** Opening Given information block **
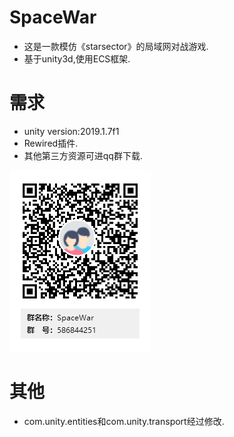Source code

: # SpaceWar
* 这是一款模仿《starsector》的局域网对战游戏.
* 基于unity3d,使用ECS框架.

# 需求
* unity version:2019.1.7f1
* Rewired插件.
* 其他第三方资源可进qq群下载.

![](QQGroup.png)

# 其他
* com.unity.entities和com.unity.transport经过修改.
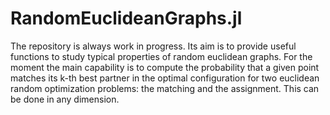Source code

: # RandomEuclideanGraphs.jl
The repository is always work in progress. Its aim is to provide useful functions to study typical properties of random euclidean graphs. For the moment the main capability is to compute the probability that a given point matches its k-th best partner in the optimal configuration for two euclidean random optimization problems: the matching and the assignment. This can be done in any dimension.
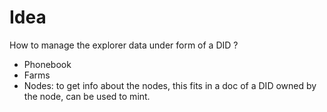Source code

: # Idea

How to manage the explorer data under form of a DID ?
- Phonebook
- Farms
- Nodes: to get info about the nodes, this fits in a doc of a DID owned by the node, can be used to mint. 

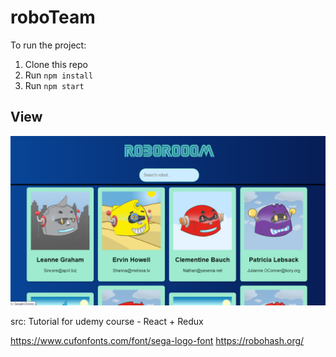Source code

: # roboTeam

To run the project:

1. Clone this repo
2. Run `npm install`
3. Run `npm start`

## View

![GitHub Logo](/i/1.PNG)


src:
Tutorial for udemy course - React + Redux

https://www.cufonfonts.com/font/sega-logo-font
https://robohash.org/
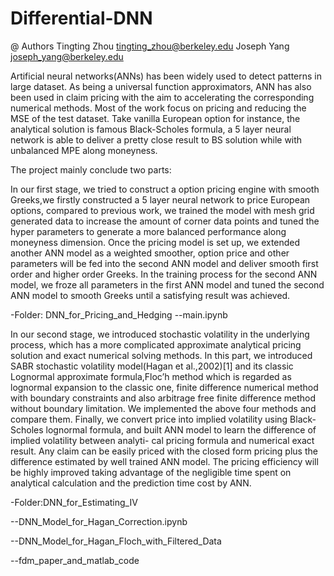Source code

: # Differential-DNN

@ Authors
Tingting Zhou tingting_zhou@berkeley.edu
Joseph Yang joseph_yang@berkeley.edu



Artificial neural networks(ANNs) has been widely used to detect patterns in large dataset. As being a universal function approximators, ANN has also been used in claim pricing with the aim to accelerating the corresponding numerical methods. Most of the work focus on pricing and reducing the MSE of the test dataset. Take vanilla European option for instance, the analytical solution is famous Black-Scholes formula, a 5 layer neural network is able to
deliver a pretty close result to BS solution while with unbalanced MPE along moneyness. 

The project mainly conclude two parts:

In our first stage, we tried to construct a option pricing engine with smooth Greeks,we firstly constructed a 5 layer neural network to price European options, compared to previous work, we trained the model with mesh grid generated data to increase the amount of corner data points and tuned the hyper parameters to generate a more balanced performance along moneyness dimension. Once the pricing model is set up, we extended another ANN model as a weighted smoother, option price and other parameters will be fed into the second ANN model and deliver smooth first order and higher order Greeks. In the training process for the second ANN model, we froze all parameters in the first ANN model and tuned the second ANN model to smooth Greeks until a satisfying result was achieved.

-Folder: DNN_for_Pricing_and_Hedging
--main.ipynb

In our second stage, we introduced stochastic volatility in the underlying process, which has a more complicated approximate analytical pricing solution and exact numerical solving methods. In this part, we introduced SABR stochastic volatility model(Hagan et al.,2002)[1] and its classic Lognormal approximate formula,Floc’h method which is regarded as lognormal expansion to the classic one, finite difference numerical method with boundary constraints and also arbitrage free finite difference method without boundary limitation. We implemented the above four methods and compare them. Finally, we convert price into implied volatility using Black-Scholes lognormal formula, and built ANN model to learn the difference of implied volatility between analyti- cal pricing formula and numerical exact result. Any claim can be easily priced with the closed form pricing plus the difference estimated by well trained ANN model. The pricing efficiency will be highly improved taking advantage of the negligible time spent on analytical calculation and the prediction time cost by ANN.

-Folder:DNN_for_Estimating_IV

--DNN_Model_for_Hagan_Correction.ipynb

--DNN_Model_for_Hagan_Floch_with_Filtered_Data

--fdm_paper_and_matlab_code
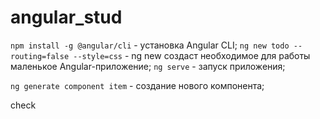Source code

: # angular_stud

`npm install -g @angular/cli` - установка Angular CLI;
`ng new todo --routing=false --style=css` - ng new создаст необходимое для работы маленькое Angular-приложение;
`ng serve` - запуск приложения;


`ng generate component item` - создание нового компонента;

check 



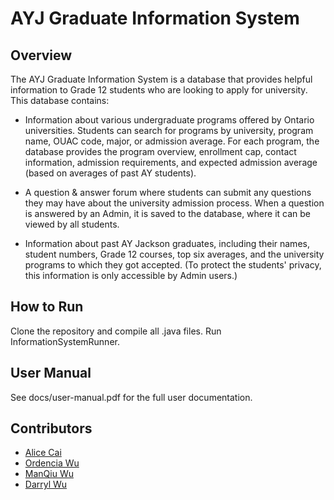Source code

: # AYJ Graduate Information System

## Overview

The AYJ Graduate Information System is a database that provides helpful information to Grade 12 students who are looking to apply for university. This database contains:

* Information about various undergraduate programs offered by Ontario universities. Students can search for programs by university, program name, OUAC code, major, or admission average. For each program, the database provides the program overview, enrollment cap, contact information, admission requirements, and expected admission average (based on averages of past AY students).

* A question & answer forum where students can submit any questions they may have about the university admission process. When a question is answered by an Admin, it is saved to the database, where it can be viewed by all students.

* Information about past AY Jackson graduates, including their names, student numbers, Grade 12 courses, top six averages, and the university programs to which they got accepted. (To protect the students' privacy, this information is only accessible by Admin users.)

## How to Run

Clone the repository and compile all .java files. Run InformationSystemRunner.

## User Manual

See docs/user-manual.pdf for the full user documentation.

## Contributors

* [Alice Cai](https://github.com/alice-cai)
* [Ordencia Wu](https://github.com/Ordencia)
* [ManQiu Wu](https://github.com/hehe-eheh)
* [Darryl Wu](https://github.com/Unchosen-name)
** Closing Given information block **
** Opening Given information block **
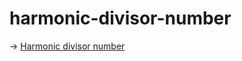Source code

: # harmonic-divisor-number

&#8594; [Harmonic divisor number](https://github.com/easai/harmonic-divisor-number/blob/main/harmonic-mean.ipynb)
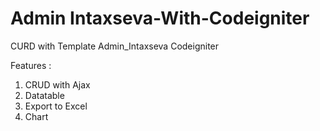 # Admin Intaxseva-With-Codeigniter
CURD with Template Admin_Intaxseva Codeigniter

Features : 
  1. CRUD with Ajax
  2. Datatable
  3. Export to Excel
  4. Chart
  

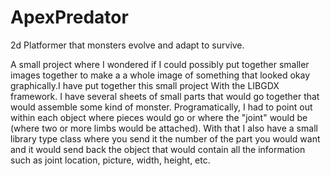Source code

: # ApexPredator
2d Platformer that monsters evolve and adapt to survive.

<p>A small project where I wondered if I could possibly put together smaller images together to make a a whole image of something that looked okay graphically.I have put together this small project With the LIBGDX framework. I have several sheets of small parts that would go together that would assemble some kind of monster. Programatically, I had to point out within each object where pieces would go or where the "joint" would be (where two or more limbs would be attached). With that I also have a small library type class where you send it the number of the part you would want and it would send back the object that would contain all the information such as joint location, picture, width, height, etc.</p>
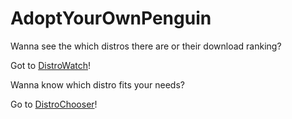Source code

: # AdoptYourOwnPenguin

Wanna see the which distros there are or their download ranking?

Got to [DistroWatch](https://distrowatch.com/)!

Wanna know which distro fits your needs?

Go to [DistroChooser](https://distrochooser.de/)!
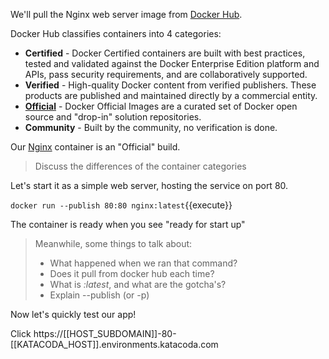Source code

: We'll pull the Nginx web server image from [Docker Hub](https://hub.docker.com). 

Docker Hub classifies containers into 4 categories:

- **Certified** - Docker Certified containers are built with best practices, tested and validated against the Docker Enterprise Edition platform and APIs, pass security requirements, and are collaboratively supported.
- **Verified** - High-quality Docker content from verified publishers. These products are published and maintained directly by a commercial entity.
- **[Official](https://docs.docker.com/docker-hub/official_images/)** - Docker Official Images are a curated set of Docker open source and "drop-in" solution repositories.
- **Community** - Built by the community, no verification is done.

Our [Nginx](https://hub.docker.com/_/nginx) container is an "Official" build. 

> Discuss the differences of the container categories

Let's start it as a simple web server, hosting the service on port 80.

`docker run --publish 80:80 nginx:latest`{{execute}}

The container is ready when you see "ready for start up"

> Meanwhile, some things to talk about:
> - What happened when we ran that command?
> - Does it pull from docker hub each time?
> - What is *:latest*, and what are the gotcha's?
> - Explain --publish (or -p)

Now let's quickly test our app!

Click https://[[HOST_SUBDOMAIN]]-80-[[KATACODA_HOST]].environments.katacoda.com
** Closing Given information block **
** Opening Given information block **
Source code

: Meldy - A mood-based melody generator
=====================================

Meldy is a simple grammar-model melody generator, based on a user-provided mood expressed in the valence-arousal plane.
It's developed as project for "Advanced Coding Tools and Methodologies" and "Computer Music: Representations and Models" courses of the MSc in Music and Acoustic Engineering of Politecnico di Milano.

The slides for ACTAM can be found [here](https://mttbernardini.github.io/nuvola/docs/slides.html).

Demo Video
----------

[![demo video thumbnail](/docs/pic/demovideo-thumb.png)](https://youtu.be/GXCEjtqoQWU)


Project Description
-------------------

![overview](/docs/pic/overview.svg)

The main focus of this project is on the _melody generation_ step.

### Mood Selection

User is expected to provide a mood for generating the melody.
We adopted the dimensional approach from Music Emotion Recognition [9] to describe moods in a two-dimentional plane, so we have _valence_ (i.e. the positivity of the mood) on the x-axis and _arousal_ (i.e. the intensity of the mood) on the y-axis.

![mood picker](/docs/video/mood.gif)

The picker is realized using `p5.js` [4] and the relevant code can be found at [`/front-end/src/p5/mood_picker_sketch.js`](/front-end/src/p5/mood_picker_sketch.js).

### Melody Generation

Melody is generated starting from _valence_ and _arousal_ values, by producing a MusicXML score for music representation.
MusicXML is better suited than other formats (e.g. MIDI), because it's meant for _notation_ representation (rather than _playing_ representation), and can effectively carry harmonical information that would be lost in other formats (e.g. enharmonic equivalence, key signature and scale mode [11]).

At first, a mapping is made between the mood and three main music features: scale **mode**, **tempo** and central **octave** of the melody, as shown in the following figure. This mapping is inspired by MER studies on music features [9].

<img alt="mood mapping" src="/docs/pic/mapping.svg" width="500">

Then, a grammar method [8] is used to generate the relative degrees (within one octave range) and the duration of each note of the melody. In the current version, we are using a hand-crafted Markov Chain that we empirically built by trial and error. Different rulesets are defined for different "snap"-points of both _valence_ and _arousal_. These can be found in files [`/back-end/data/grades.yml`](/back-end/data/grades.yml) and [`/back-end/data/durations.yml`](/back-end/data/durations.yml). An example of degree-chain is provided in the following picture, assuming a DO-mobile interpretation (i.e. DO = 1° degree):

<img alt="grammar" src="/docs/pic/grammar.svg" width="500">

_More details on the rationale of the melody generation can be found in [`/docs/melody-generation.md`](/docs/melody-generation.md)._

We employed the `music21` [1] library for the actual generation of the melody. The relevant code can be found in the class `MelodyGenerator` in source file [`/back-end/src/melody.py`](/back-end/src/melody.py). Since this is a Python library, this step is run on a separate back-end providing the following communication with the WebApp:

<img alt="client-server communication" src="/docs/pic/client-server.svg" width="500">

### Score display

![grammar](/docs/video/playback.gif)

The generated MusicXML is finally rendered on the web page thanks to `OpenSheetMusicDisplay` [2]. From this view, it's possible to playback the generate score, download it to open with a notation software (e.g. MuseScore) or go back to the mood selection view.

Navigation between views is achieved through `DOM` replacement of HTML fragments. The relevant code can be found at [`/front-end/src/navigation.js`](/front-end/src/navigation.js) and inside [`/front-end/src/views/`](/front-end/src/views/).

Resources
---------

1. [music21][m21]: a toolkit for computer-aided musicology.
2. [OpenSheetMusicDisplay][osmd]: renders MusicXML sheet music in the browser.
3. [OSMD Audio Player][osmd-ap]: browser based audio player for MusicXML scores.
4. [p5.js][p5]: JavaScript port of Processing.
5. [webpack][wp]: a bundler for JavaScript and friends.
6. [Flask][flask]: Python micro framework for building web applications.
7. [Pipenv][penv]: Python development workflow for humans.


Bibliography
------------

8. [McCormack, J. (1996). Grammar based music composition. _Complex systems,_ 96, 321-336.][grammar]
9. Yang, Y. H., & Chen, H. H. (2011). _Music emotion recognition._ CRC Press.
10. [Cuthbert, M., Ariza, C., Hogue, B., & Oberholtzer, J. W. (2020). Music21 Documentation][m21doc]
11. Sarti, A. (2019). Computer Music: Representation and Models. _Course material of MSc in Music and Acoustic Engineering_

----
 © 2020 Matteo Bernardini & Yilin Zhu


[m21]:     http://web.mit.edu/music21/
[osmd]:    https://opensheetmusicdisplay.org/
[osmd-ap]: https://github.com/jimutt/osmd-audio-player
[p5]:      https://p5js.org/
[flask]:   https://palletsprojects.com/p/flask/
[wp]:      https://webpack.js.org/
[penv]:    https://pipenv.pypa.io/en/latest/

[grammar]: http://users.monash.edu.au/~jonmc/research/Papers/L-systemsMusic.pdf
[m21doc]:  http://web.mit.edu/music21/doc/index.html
** Closing Given information block **
== Activity ==
Lines that contain the string "communication" should be copied from the material above.

== Reply ==
We employed the `music21` [1] library for the actual generation of the melody. The relevant code can be found in the class `MelodyGenerator` in source file [`/back-end/src/melody.py`](/back-end/src/melody.py). Since this is a Python library, this step is run on a separate back-end providing the following communication with the WebApp:
<img alt="client-server communication" src="/docs/pic/client-server.svg" width="500">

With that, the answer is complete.